Collected data
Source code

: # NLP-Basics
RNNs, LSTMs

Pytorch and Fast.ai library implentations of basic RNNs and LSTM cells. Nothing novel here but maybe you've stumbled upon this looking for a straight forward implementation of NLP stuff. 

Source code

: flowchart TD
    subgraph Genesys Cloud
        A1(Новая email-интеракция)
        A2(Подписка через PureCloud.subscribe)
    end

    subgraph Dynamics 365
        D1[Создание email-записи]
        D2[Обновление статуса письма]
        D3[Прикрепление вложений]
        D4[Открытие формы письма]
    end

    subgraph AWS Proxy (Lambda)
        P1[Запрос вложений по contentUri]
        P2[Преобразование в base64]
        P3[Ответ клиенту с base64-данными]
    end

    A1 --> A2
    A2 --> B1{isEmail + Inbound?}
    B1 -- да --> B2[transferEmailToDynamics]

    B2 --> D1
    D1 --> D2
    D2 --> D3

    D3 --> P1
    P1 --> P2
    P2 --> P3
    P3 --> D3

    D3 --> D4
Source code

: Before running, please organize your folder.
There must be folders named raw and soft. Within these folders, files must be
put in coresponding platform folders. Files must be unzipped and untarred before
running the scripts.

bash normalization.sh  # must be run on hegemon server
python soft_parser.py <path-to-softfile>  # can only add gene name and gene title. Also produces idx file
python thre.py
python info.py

---

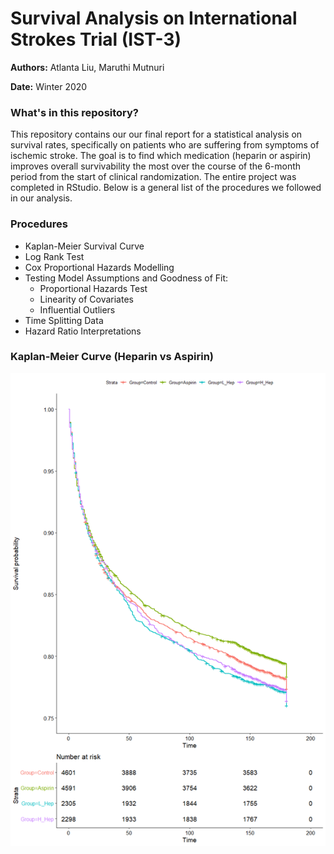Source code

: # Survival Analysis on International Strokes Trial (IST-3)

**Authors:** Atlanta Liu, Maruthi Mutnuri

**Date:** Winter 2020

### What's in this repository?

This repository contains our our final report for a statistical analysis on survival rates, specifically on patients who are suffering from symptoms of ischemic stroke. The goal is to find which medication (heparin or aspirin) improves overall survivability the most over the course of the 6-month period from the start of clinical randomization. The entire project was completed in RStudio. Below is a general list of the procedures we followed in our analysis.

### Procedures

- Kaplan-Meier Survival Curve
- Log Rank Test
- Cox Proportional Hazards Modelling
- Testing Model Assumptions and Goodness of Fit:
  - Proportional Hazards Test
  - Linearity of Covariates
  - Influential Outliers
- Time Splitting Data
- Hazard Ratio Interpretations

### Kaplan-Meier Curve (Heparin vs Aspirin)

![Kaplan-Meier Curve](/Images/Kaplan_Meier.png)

* * *

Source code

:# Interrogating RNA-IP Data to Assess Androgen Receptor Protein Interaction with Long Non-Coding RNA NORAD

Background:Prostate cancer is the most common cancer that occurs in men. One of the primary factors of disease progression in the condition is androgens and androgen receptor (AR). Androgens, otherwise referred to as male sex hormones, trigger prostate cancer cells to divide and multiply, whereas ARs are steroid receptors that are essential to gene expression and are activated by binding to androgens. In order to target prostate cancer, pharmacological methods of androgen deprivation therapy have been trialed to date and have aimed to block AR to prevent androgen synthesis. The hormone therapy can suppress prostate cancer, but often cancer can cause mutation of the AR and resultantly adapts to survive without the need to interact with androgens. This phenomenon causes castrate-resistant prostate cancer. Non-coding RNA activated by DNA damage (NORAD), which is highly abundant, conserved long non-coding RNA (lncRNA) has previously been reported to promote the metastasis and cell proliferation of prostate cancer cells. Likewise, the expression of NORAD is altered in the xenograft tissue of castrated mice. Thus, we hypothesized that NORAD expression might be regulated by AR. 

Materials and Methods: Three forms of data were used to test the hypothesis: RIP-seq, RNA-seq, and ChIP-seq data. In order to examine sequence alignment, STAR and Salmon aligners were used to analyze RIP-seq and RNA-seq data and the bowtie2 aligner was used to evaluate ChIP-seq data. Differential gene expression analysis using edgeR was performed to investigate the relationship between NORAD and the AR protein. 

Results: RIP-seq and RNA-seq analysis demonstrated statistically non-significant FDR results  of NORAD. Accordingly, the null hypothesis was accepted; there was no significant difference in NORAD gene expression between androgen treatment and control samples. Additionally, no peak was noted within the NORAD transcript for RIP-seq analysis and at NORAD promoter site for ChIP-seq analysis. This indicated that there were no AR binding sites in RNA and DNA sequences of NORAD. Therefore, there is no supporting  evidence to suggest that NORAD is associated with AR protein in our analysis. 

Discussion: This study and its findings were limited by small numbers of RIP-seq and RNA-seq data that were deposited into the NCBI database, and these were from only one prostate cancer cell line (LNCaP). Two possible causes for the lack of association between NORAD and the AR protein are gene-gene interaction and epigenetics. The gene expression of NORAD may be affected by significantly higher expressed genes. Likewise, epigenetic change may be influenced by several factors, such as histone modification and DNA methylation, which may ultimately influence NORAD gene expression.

REQUIRED WORK
Please write out, exactly as they appear above, only the lines in the stretch from the line with "subgraph Dynamics 365" through the line with "There must be".

EXERCISE OUTPUT
    subgraph Dynamics 365
        D1[Создание email-записи]
        D2[Обновление статуса письма]
        D3[Прикрепление вложений]
        D4[Открытие формы письма]
    end

    subgraph AWS Proxy (Lambda)
        P1[Запрос вложений по contentUri]
        P2[Преобразование в base64]
        P3[Ответ клиенту с base64-данными]
    end

    A1 --> A2
    A2 --> B1{isEmail + Inbound?}
    B1 -- да --> B2[transferEmailToDynamics]

    B2 --> D1
    D1 --> D2
    D2 --> D3

    D3 --> P1
    P1 --> P2
    P2 --> P3
    P3 --> D3

    D3 --> D4
Source code

: Before running, please organize your folder.
There must be folders named raw and soft. Within these folders, files must be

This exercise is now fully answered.